DATA FOR THE TASK →
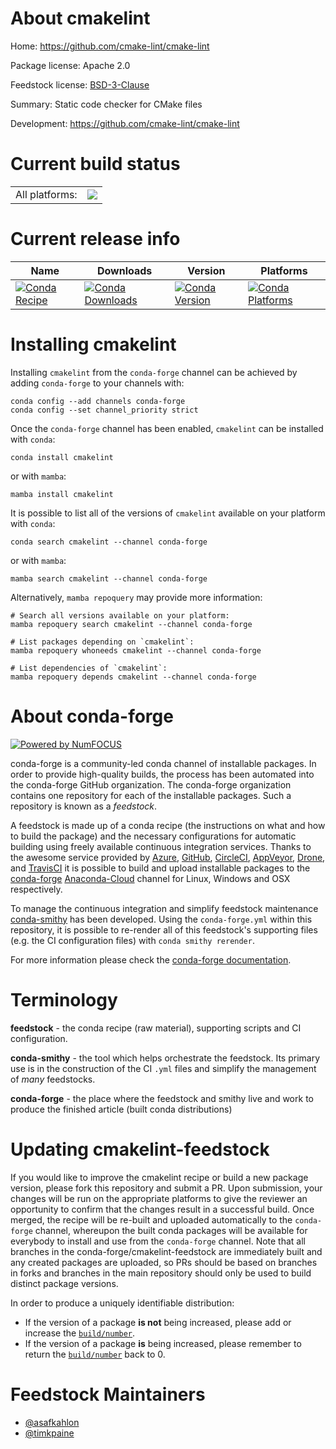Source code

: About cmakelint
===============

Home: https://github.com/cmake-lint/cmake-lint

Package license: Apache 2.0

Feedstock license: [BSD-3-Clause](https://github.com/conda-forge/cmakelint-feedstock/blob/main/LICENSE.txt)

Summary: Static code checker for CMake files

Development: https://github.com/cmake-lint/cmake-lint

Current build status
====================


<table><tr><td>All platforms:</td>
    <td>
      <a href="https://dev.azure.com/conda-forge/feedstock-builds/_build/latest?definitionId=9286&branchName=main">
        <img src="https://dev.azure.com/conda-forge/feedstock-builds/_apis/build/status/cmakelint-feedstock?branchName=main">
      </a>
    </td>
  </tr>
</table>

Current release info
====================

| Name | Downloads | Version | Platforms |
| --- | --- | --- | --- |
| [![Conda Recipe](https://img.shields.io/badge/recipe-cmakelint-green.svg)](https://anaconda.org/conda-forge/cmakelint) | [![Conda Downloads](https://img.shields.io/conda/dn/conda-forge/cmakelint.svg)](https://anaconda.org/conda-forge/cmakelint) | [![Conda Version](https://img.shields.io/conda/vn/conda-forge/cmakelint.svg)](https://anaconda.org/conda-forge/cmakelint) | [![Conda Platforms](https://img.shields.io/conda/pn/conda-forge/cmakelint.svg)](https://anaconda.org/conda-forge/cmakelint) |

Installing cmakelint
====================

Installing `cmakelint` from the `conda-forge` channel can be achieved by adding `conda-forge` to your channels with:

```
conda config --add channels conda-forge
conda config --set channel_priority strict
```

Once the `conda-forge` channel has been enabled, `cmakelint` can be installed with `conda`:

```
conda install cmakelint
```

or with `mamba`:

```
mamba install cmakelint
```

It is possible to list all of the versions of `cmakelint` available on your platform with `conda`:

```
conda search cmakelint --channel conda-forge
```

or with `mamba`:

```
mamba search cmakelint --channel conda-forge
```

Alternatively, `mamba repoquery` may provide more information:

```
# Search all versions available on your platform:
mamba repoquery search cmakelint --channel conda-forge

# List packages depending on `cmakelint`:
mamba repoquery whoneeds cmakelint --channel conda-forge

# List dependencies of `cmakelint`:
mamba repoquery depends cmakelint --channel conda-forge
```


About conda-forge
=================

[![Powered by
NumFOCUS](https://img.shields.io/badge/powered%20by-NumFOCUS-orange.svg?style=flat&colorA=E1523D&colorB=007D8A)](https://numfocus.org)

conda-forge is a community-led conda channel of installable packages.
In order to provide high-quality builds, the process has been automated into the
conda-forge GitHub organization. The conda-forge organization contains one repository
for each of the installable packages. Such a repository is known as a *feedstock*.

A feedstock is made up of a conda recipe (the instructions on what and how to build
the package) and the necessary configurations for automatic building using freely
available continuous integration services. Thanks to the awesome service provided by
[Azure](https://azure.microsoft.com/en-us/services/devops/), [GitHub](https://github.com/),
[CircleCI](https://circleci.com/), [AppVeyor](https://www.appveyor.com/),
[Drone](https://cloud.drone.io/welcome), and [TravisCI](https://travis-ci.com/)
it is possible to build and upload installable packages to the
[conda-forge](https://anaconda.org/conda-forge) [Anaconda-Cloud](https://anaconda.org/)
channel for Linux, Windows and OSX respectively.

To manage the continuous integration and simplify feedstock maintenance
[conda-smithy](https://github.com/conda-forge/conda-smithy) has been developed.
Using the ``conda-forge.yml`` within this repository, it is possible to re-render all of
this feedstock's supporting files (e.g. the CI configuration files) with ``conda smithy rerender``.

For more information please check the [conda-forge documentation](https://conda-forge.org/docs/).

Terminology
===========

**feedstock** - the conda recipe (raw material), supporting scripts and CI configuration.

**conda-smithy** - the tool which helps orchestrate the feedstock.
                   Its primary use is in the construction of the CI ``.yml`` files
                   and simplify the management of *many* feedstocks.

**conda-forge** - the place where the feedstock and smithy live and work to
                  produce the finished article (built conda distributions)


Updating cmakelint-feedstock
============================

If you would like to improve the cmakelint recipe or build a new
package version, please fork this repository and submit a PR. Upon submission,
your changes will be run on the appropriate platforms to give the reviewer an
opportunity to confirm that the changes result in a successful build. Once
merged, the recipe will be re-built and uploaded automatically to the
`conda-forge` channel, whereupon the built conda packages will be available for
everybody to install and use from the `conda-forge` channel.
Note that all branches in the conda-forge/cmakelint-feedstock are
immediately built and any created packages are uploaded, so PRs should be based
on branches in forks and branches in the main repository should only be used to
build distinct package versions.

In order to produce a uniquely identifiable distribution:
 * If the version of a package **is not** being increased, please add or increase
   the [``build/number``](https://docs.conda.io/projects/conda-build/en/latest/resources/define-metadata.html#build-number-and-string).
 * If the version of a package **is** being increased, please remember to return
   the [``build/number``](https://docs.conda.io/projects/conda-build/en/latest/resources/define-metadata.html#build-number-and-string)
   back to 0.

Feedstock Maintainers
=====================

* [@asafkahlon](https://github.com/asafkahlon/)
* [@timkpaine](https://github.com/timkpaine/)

WORK ITEM → For the listing above, print only the lines starting at the line containing "everybody to install" and ending at the line containing "on branches in", exactly, both included.

RESULT BELOW →
everybody to install and use from the `conda-forge` channel.
Note that all branches in the conda-forge/cmakelint-feedstock are
immediately built and any created packages are uploaded, so PRs should be based
on branches in forks and branches in the main repository should only be used to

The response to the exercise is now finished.